Let me recount one of the comic's most poignant strips. The first two panels are rendered in the colorful, super-deformed anime style of the original Mac Hall. A younger, snider Matt expresses his disdain at older students: "Every class has one dude over 30 who thinks his 'world experience' means everyone else needs to hear the dumb long-winded opinions of someone who's too old to think." Then we get to the final panel, rendered in the modern black and white; Matt is now that 30-year-old, going back to class to escape the clutches of the software industry, and eating his own words. It's haunting and a little depressing ... but it's also morbidly funny since readers of a certain age all sadly been there.

It's a turn for maturity that seems to go hand in hand with age. Despite being about slackers, Mac Hall's style bristled with the enthusiastic energy of youth. Even earlier strips of Three Panel Soul had cute animals tossing grenades in a silly commentary about gardening.

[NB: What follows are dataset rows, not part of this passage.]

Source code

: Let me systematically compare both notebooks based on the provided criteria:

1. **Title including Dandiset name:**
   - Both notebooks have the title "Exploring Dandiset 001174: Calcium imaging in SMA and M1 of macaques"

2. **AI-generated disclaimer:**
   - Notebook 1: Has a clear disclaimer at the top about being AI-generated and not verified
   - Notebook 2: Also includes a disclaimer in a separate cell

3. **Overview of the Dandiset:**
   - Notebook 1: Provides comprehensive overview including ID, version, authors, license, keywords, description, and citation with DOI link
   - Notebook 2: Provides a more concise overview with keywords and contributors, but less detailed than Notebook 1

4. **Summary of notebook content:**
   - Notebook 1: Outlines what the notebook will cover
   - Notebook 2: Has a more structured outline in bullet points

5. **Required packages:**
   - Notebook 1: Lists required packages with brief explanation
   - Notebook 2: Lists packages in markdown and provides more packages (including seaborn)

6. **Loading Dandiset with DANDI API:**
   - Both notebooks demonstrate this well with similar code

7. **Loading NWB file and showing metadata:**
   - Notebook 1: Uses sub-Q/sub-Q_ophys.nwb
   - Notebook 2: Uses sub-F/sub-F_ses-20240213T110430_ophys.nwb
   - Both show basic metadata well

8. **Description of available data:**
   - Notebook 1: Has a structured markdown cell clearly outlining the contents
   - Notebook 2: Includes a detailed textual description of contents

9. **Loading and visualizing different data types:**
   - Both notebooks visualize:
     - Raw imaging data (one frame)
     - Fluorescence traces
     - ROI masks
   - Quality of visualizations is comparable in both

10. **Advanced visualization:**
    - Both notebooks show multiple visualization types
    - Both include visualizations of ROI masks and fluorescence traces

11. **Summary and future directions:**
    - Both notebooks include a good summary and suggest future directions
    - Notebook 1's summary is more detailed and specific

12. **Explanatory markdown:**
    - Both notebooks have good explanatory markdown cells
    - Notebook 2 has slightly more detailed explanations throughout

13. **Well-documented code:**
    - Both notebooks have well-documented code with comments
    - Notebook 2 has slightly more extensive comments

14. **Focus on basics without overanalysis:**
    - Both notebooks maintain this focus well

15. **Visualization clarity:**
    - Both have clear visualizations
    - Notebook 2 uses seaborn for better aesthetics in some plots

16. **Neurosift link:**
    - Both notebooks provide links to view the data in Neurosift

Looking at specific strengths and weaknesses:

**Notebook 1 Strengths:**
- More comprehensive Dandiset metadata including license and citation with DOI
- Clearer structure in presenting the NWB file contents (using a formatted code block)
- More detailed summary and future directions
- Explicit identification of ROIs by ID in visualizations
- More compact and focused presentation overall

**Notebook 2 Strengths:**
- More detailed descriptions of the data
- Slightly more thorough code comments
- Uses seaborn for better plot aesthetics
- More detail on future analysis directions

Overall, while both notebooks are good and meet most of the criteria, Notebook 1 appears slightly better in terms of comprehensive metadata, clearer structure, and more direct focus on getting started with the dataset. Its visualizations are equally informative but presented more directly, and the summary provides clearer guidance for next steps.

The comic, though, seems to have taken a turn for the sober: Ian marries the equally geeky Jes, and they move to Ohio, leaving Matt alone in San Francisco. Distance makes communications a little difficult, and the two friends find bonding time while they play coop games. Ian's adventures now revolve around raising his child, but they still touch upon the geeky; for instance, in one strip he explains why you shouldn't tell other parents their kid looks like MODOK. (Surprisingly, other couples get that reference? I'd think that might be a little too insider for most ... while actual comic book geeks who get it would be more than a little amused.)

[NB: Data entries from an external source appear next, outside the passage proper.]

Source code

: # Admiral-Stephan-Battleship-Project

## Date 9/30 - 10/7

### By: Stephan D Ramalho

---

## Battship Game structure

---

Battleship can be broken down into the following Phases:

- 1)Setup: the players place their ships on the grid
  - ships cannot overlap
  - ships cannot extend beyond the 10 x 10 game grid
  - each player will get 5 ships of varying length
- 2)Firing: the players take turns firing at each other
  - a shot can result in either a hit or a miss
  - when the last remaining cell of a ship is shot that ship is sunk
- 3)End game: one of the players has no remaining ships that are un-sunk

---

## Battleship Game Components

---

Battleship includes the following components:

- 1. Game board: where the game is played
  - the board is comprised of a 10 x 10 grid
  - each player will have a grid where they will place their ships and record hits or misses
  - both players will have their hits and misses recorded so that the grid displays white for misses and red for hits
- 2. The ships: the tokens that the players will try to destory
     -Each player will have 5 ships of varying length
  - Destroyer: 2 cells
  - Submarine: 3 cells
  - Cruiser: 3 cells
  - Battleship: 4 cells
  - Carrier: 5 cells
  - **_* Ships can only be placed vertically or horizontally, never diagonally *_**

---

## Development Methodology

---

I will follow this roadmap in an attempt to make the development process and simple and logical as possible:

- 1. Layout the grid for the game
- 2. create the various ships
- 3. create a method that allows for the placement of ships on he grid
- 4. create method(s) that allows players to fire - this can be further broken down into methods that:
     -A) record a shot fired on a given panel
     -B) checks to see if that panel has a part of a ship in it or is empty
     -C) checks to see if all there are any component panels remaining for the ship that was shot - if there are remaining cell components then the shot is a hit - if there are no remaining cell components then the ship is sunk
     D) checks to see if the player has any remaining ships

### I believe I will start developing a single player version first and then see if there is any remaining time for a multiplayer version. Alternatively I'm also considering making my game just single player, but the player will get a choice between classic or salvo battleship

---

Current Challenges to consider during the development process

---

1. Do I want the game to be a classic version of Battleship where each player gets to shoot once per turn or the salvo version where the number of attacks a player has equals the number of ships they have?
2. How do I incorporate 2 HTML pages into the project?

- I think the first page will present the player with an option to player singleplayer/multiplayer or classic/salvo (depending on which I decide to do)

Matt's story, meanwhile centers on the uncertainty of his career, and he contemplates layoffs and the threat of being replaced by younger workers. Workplace anxieties are also central to the fictional adventures of Jo, a mage cloaked in red who works in human resources. She, too, is troubled by performance management reviews ... although in her case the ennui is broken up by McConville's illustrations of rad magic spells. It's a metaphor, perhaps, that there's something fantastic out there you want to be, but that's the sort of thing that doesn't pay the bills.

It's a comic with a dual identity: The exciting uncertainty for one, and the search for purpose for another. Mac Hall ended with the characters putting away childish things -- a reference to a Biblical verse about growing up -- but unpacking those same things when arriving at a new place. With Three Panel Soul, it seems there's a point when, against your wishes, the pressures of life shove those childish things aside for good.